Deuteronomy 9:25–29 “So I lay prostrate before the LORD for these forty days and forty nights, because the LORD had said he would destroy you. 26 And I prayed to the LORD, ‘O Lord GOD, do not destroy your people and your heritage, whom you have redeemed through your greatness, whom you have brought out of Egypt with a mighty hand. 27 Remember your servants, Abraham, Isaac, and Jacob. Do not regard the stubbornness of this people, or their wickedness or their sin, 28 lest the land from which you brought us say, “Because the LORD was not able to bring them into the land that he promised them, and because he hated them, he has brought them out to put them to death in the wilderness.” 29 For they are your people and your heritage, whom you brought out by your great power and by your outstretched arm.’
I read the passage in Deuteronomy 9 today, and the other passages above immediately came to mind. This is one of the most remarkable seasons of intercession recorded in the Bible, from the time that Israel abandoned God while Moses was receiving the 10 Commandments to the full restoration of His acknowledgment that they were His people and that His presence would go with them. I have highlighted in bold and with underlining some of the key passages.
Note that God was ready to destroy Israel for their egregious sin. God disowns them. He calls them Moses’ people, and says that Moses brought them up out of Egypt. Moses’ first season of intercession prevented that outcome but God then said His presence could no longer go with them, so Moses prayed again to secure His continuing presence. Let's review the arguments that Moses deployed in this process:
He reminds God that He purchased Israel - they are His people and His heritage and He brought them up from slavery. They are not Moses’ people in this way, and Moses did not redeem them!

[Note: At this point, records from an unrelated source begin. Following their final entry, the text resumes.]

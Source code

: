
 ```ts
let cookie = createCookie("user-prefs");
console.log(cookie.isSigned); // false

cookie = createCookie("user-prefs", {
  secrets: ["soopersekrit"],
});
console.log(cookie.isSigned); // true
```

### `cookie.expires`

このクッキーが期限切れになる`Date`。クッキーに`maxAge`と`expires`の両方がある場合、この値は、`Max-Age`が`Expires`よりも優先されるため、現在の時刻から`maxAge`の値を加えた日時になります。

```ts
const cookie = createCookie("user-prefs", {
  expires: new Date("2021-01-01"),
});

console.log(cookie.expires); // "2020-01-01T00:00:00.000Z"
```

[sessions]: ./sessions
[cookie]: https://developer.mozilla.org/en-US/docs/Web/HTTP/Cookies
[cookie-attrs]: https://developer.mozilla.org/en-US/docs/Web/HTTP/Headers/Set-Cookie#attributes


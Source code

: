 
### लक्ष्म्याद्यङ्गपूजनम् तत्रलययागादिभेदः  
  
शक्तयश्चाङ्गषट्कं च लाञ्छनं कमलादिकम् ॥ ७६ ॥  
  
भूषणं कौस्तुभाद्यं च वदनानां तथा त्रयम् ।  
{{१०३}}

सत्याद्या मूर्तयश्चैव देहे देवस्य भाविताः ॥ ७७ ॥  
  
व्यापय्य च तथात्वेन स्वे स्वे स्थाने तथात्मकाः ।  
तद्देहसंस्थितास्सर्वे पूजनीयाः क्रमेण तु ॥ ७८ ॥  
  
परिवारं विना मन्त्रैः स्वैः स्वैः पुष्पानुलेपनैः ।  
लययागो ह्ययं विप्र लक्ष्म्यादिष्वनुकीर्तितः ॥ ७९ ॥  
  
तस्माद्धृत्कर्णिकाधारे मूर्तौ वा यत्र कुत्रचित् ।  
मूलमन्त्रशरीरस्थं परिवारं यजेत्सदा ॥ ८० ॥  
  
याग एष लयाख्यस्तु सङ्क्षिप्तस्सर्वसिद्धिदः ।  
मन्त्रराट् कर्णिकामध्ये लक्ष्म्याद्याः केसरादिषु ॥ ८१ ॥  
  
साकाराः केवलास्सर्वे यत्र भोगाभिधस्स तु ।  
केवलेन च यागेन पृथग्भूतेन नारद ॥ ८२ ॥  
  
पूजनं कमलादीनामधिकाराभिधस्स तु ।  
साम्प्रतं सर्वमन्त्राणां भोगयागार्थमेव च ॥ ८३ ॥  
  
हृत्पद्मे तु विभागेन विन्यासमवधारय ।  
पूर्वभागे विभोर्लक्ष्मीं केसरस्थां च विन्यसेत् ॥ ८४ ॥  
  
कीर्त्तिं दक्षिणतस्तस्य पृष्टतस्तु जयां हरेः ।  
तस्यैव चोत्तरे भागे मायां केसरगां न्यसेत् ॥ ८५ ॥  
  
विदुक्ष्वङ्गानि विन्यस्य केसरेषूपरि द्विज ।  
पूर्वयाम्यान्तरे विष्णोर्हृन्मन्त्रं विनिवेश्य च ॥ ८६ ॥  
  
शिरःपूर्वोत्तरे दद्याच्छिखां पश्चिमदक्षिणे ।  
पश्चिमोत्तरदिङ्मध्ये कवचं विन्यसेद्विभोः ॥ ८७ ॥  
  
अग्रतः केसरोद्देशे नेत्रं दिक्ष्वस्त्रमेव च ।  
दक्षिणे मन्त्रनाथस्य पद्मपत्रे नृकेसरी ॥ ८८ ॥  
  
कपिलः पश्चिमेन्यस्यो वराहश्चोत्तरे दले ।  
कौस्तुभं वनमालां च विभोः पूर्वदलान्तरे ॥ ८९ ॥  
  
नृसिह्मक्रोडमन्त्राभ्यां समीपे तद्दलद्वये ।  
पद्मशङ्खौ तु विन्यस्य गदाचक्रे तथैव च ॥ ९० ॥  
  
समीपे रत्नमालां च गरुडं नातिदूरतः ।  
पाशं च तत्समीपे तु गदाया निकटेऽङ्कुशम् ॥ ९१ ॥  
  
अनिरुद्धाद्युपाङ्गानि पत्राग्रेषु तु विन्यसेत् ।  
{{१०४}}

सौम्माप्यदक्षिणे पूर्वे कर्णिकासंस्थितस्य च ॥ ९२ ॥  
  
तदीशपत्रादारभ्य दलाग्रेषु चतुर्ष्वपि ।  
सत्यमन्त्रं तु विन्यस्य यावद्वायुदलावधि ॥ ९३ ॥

He placed His Name on them. If He isn’t with them any more, the nations around will say that God wasn’t powerful enough to deliver them, or that He was fickle (loving them one moment and hating them the next). God’s reputation was irrevocably joined to His people. Would He let His Name be dragged through the mud?
See His reference to Abraham, Issac and Jacob. Remember that God promised them their descendants would inherit Canaan. Will God be unfaithful to that promise?
Note also how important it was that the people should be distinct from the nations, and how that could only be the case if God was with them. Moses argues it would be better for him not to go up from that place than to go up without God’s presence making both him and the people of Israel distinct.
And so the Lord listened to Moses and did for him what he had requested. Israel was not destroyed and God’s presence was with them, to take them into their inheritance.
Many of the arguments Moses used may be translated from the Old Covenant to the New, and from Israel to the church. He has placed His Name upon us and we need His presence with us to distinguish us from the world.
Can you see how (in all reverence and awe, and from sincere hearts) we can use the same kind of prayers for blessing on the church that Moses used on behalf of Israel?
Can you see, too, how gracious God is to allow Himself to be approached like this by one of His Creatures, and to grant the prayers that were offered? It’s amazing!